Seperti di film Up! Saya merasa ada banyak balon yang membawa saya terbang, mengitari Lengkong Kulon, dan pemberhentian pertama adalah PAUD Az-Zahra. Oh iya, saat pertama kali masuk area desa ini, saya merasa ada di film Up, cerita tentang Paman Carl bersama Russel yang terbang dengan ribuan balon, membawa rumahnya sampai menemukan mimpi di masa lalunya. Apa samanya? Ruman Paman Carl berada di antara gedung-gedung tinggi, ia menolak untuk digusur karena kenangannya terlalu banyak dengan rumah itu. Lengkong Kulon demikian, tembok-tembok sudah menjadi batas wilayahnya menggantikan sawah yang sudah menjelma menjadi komplek perumahan.
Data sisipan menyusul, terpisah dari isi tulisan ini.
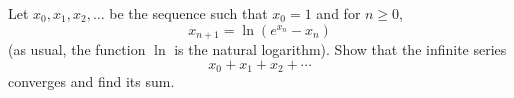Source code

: Let $x_0,x_1,x_2,\dots$ be the sequence such that $x_0=1$ and for $n \geq 0$,
\[
x_{n+1} = \ln(e^{x_n} - x_n)
\]
(as usual, the function $\ln$ is the natural logarithm). Show that the infinite series
\[
x_0 + x_1 + x_2 + \cdots
\]
converges and find its sum.
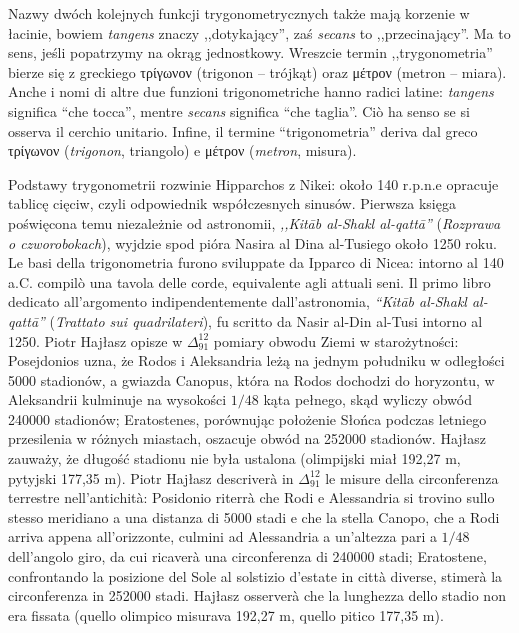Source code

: Nazwy dwóch kolejnych funkcji trygonometrycznych także mają korzenie w łacinie, bowiem \emph{tangens} znaczy ,,dotykający'', zaś \emph{secans} to ,,przecinający''. %
Ma to sens, jeśli popatrzymy na okrąg jednostkowy. %
Wreszcie termin ,,trygonometria'' bierze się z greckiego τρίγωνον (trigonon -- trójkąt) oraz μέτρον (metron -- miara). %
Anche i nomi di altre due funzioni trigonometriche hanno radici latine: \emph{tangens} significa ``che tocca'', mentre \emph{secans} significa ``che taglia''. %
Ciò ha senso se si osserva il cerchio unitario. %
Infine, il termine ``trigonometria'' deriva dal greco τρίγωνον (\emph{trigonon}, triangolo) e μέτρον (\emph{metron}, misura). %

Podstawy trygonometrii rozwinie Hipparchos z Nikei: około 140 r.p.n.e opracuje tablicę cięciw, czyli odpowiednik współczesnych sinusów. %
Pierwsza księga poświęcona temu niezależnie od astronomii, \emph{,,Kitāb al-Shakl al-qattā''} (\emph{Rozprawa o czworobokach}), wyjdzie spod pióra Nasira al Dina al-Tusiego około 1250 roku. %
Le basi della trigonometria furono sviluppate da Ipparco di Nicea: intorno al 140 a.C. compilò una tavola delle corde, equivalente agli attuali seni. %
Il primo libro dedicato all'argomento indipendentemente dall'astronomia, \emph{``Kitāb al-Shakl al-qattā''} (\emph{Trattato sui quadrilateri}), fu scritto da Nasir al-Din al-Tusi intorno al 1250. %
Piotr Hajłasz opisze w $\Delta_{91}^{12}$ pomiary obwodu Ziemi w starożytności: Posejdonios uzna, że Rodos i Aleksandria leżą na jednym południku w odległości 5000 stadionów, a gwiazda Canopus, która na Rodos dochodzi do horyzontu, w Aleksandrii kulminuje na wysokości $1/48$ kąta pełnego, skąd wyliczy obwód 240000 stadionów; Eratostenes, porównując położenie Słońca podczas letniego przesilenia w różnych miastach, oszacuje obwód na 252000 stadionów. Hajłasz zauważy, że długość stadionu nie była ustalona (olimpijski miał 192,27 m, pytyjski 177,35 m). %
Piotr Hajłasz descriverà in $\Delta_{91}^{12}$ le misure della circonferenza terrestre nell'antichità: Posidonio riterrà che Rodi e Alessandria si trovino sullo stesso meridiano a una distanza di 5000 stadi e che la stella Canopo, che a Rodi arriva appena all'orizzonte, culmini ad Alessandria a un'altezza pari a $1/48$ dell'angolo giro, da cui ricaverà una circonferenza di 240000 stadi; Eratostene, confrontando la posizione del Sole al solstizio d'estate in città diverse, stimerà la circonferenza in 252000 stadi. Hajłasz osserverà che la lunghezza dello stadio non era fissata (quello olimpico misurava 192,27 m, quello pitico 177,35 m). %
%

%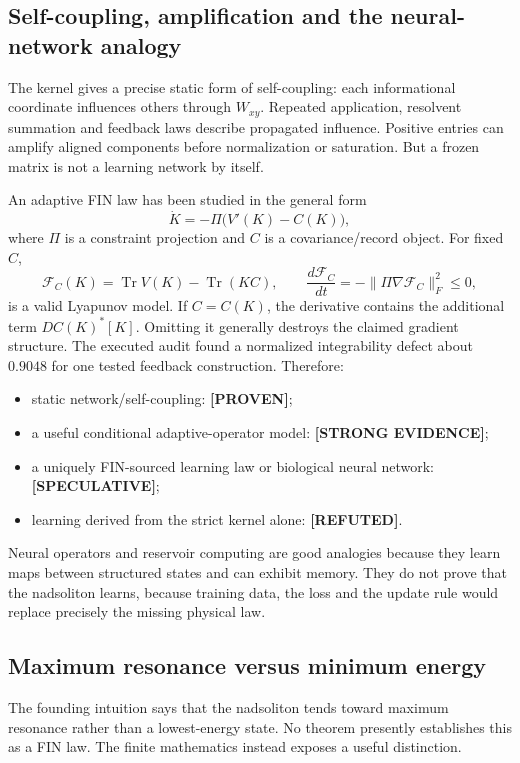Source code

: \documentclass[11pt,a4paper]{article}
\theoremstyle{definition}
\theoremstyle{remark}
\newcommand{\Tr}{\operatorname{Tr}}
\newcommand{\status}[2]{\textcolor{#1}{\textbf{[#2]}}}
\newcommand{\proven}{\status{fingreen}{PROVEN}}
\newcommand{\strong}{\status{finblue}{STRONG EVIDENCE}}
\newcommand{\speculative}{\status{finpurple}{SPECULATIVE}}
\newcommand{\refuted}{\status{finred}{REFUTED}}
\begin{document}
\subsection{Self-coupling, amplification and the neural-network analogy}

The kernel gives a precise static form of self-coupling: each informational coordinate influences others through $W_{xy}$. Repeated application, resolvent summation and feedback laws describe propagated influence. Positive entries can amplify aligned components before normalization or saturation. But a frozen matrix is not a learning network by itself.

An adaptive FIN law has been studied in the general form
\[
\dot K=-\Pi\bigl(V'(K)-C(K)\bigr),
\]
where $\Pi$ is a constraint projection and $C$ is a covariance/record object. For fixed $C$,
\[
\mathcal F_C(K)=\Tr V(K)-\Tr(KC),\qquad
\frac{d\mathcal F_C}{dt}=-\|\Pi\nabla\mathcal F_C\|_F^2\le0,
\]
is a valid Lyapunov model. If $C=C(K)$, the derivative contains the additional term $DC(K)^*[K]$. Omitting it generally destroys the claimed gradient structure. The executed audit found a normalized integrability defect about $0.9048$ for one tested feedback construction. Therefore:

\begin{itemize}
\item static network/self-coupling: \proven;
\item a useful conditional adaptive-operator model: \strong;
\item a uniquely FIN-sourced learning law or biological neural network: \speculative;
\item learning derived from the strict kernel alone: \refuted.
\end{itemize}

Neural operators and reservoir computing are good analogies because they learn maps between structured states and can exhibit memory. They do not prove that the nadsoliton learns, because training data, the loss and the update rule would replace precisely the missing physical law.

\subsection{Maximum resonance versus minimum energy}

The founding intuition says that the nadsoliton tends toward maximum resonance rather than a lowest-energy state. No theorem presently establishes this as a FIN law. The finite mathematics instead exposes a useful distinction.
\end{document}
Tak jauh, hanya beberapa menit berjalan saya sudah sampai di PAUD. Musik mulai terdengar, disusul dengan mata yang mulai melihat anak-anak berjoget menyambut kedatangan saya dan teman-teman blogger lainnya. Entahlah, kalau bukan acara 17an, kapan lagi saya bisa melihat anak-anak ini menari, orang tua harusnya mulai sadar, cukup sudah menjadikan mereka nampak ‘konyol’ di sosial media, karena mereka bisa menjadi dirinya sendiri di dunia nyata.


PAUD Az- Zahra terdiri dari 2 lantai. Tapi sebelum melihat keadaan dalamnya, saya disapa terlebih dahulu oleh Taman Toga, yang tanamannya ditanam oleh para siswa, bangga banget ketika tahu hal itu, cara yang tepat untuk anak-anak belajar memelihara lingkungan. Lantai pertama didominasi dengan beberapa kantor guru, dan kemudian naik ke lantai 2 saya langsung tambah senang, melihat ada deretan sikat gigi dan gelasnya, peralatan bersih-bersih gigi, yang membuat anak-anak sadar akan pentingnya menjaga kesehatan gigi sejak kecil. Program ini saya rasa tepat menjadi bagian PAUD, kenapa? karena anak kecil sejatinya memiliki jiwa berkompetisi, dan ketika melihat anak lainnya sikat gigi, kemungkinan besar anak lainnya pasti ikutan, terlepas dari mereka memang ingin melakukannya atau hanya ‘ikut-ikutan’.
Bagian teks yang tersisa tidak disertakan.